Gül suyuna dair her şey

Bitkisel, doğal ve hoş kokulu olması sebebiyle yüzyıllardır kullanılan gül suyu, taze gül yapraklarının damıtılması ile oluşturulur. Zengin içeriği sayesinde pek çok sağlık sorunu için kullanılmaktadır.

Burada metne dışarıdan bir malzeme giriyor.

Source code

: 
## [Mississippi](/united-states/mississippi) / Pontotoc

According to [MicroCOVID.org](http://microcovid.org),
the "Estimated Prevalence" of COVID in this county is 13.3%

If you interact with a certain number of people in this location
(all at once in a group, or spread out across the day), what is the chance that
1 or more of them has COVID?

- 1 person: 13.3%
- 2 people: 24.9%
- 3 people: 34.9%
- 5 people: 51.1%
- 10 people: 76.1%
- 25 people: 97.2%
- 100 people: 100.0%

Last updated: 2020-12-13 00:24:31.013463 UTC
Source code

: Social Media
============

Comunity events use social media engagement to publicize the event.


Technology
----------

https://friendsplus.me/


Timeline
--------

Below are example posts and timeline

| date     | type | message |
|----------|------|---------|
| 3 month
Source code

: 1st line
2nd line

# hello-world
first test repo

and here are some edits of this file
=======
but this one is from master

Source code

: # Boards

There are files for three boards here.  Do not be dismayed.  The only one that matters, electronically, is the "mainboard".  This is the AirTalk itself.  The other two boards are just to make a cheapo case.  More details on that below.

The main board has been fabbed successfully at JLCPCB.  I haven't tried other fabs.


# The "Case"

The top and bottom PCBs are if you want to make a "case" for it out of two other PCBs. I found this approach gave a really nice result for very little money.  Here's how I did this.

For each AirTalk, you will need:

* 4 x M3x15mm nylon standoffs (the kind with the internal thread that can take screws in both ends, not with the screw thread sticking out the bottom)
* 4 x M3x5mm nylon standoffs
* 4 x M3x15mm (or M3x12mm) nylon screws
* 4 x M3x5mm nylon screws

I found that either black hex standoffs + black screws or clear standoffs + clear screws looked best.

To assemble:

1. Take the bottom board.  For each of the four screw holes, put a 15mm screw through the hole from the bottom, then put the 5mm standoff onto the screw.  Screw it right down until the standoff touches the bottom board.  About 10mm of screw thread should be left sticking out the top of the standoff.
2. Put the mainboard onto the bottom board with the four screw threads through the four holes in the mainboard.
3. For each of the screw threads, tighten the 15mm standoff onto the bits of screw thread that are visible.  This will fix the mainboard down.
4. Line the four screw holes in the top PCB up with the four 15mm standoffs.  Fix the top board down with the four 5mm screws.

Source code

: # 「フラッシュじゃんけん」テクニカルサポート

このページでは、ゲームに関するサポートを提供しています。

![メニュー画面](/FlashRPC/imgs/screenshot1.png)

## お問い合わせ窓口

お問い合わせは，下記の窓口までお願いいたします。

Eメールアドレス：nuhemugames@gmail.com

Gül suyu Asya’da, Avrupa’da, Orta Doğu’da, aslında dünyanın her bir yerinde üretilmekte, kullanılmakta, tüketilmektedir. Çok eski zamanlarda gül ve gül suyu, tıbbi olarak, besin olarak ve parfüm olarak kullanılmıştır. Eski Yunan, Romalılar ve Fenikeliler döneminde, gül bitkisinin geniş ölçekte tarımda yeri olmuştur. Hatta bu güzel kokulu gül yapraklarından elde edilen gül suyunun parfüm olarak kullanımının Persliler zamanına kadar uzandığına dair de kanıtlar bulunmaktadır.

Ayrıca gül suyu Hindistan dolaylarında göz damlası şeklinde gözleri temizlemek için kullanılıyor. Yine bu bölgede kış aylarında nemlendirici olarak kullanılırken geleneksel olarak düğünlerde davetli olarak gelen misafirlere hoş bir koku olarak sunuluyor.

Özellikle Müslümanlarda, sonrasında Hindularda dini ayinlerde gül suyu kullanılıyor. Müslümanlar genellikle, zemzem suyu ile gül suyunu karıştırarak kullanırken, Hıristiyanlarda ise daha çok Doğu Ortodoks Kilisesi gül suyunu ayinlerde figür olarak kullanıyor.

Dünyada bu kadar geniş kullanımı olan gül ve gül suyu; sitrik asit, fruktoz, niasin, pantotenik asit, piridoksin, riboflavin, tiamin, sodyum, potasyum, kalsiyum, demir, magnezyum, manganez, çinko, lif, protein, folat, A, B3, C, D ve E vitaminleri içermektedir.